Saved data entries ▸
━━━━
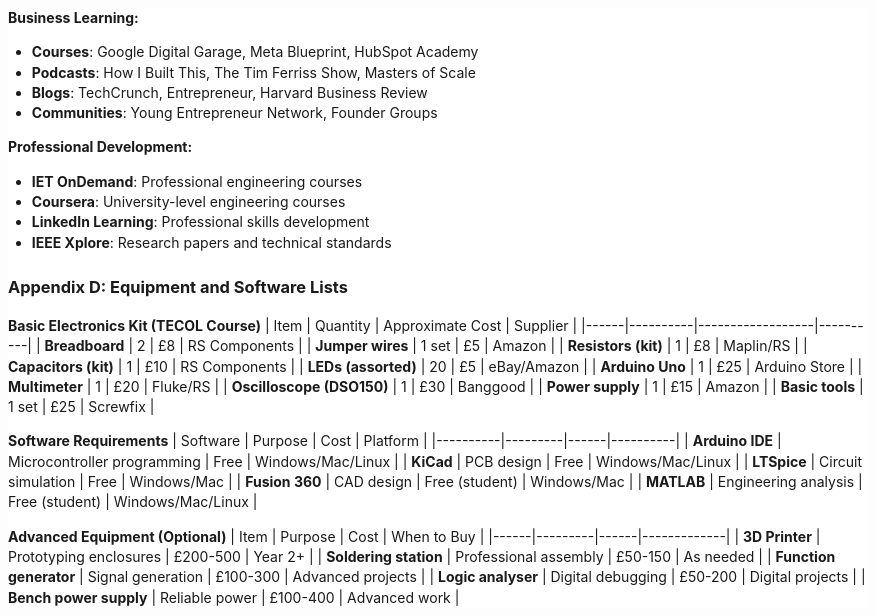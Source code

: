 **Business Learning:**
- **Courses**: Google Digital Garage, Meta Blueprint, HubSpot Academy
- **Podcasts**: How I Built This, The Tim Ferriss Show, Masters of Scale
- **Blogs**: TechCrunch, Entrepreneur, Harvard Business Review
- **Communities**: Young Entrepreneur Network, Founder Groups

**Professional Development:**
- **IET OnDemand**: Professional engineering courses
- **Coursera**: University-level engineering courses
- **LinkedIn Learning**: Professional skills development
- **IEEE Xplore**: Research papers and technical standards

### **Appendix D: Equipment and Software Lists**

**Basic Electronics Kit (TECOL Course)**
| Item | Quantity | Approximate Cost | Supplier |
|------|----------|------------------|----------|
| **Breadboard** | 2 | £8 | RS Components |
| **Jumper wires** | 1 set | £5 | Amazon |
| **Resistors (kit)** | 1 | £8 | Maplin/RS |
| **Capacitors (kit)** | 1 | £10 | RS Components |
| **LEDs (assorted)** | 20 | £5 | eBay/Amazon |
| **Arduino Uno** | 1 | £25 | Arduino Store |
| **Multimeter** | 1 | £20 | Fluke/RS |
| **Oscilloscope (DSO150)** | 1 | £30 | Banggood |
| **Power supply** | 1 | £15 | Amazon |
| **Basic tools** | 1 set | £25 | Screwfix |

**Software Requirements**
| Software | Purpose | Cost | Platform |
|----------|---------|------|----------|
| **Arduino IDE** | Microcontroller programming | Free | Windows/Mac/Linux |
| **KiCad** | PCB design | Free | Windows/Mac/Linux |
| **LTSpice** | Circuit simulation | Free | Windows/Mac |
| **Fusion 360** | CAD design | Free (student) | Windows/Mac |
| **MATLAB** | Engineering analysis | Free (student) | Windows/Mac/Linux |

**Advanced Equipment (Optional)**
| Item | Purpose | Cost | When to Buy |
|------|---------|------|-------------|
| **3D Printer** | Prototyping enclosures | £200-500 | Year 2+ |
| **Soldering station** | Professional assembly | £50-150 | As needed |
| **Function generator** | Signal generation | £100-300 | Advanced projects |
| **Logic analyser** | Digital debugging | £50-200 | Digital projects |
| **Bench power supply** | Reliable power | £100-400 | Advanced work |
━━━━
Aim of the task ▸ Please restate the lines above exactly, starting at the first line of the data and stopping at the line containing "When to Buy |", which is included. Omit pictures.

The answer ▸
Source code

: **Business Learning:**
- **Courses**: Google Digital Garage, Meta Blueprint, HubSpot Academy
- **Podcasts**: How I Built This, The Tim Ferriss Show, Masters of Scale
- **Blogs**: TechCrunch, Entrepreneur, Harvard Business Review
- **Communities**: Young Entrepreneur Network, Founder Groups

**Professional Development:**
- **IET OnDemand**: Professional engineering courses
- **Coursera**: University-level engineering courses
- **LinkedIn Learning**: Professional skills development
- **IEEE Xplore**: Research papers and technical standards

### **Appendix D: Equipment and Software Lists**

**Basic Electronics Kit (TECOL Course)**
| Item | Quantity | Approximate Cost | Supplier |
|------|----------|------------------|----------|
| **Breadboard** | 2 | £8 | RS Components |
| **Jumper wires** | 1 set | £5 | Amazon |
| **Resistors (kit)** | 1 | £8 | Maplin/RS |
| **Capacitors (kit)** | 1 | £10 | RS Components |
| **LEDs (assorted)** | 20 | £5 | eBay/Amazon |
| **Arduino Uno** | 1 | £25 | Arduino Store |
| **Multimeter** | 1 | £20 | Fluke/RS |
| **Oscilloscope (DSO150)** | 1 | £30 | Banggood |
| **Power supply** | 1 | £15 | Amazon |
| **Basic tools** | 1 set | £25 | Screwfix |

**Software Requirements**
| Software | Purpose | Cost | Platform |
|----------|---------|------|----------|
| **Arduino IDE** | Microcontroller programming | Free | Windows/Mac/Linux |
| **KiCad** | PCB design | Free | Windows/Mac/Linux |
| **LTSpice** | Circuit simulation | Free | Windows/Mac |
| **Fusion 360** | CAD design | Free (student) | Windows/Mac |
| **MATLAB** | Engineering analysis | Free (student) | Windows/Mac/Linux |

**Advanced Equipment (Optional)**
| Item | Purpose | Cost | When to Buy |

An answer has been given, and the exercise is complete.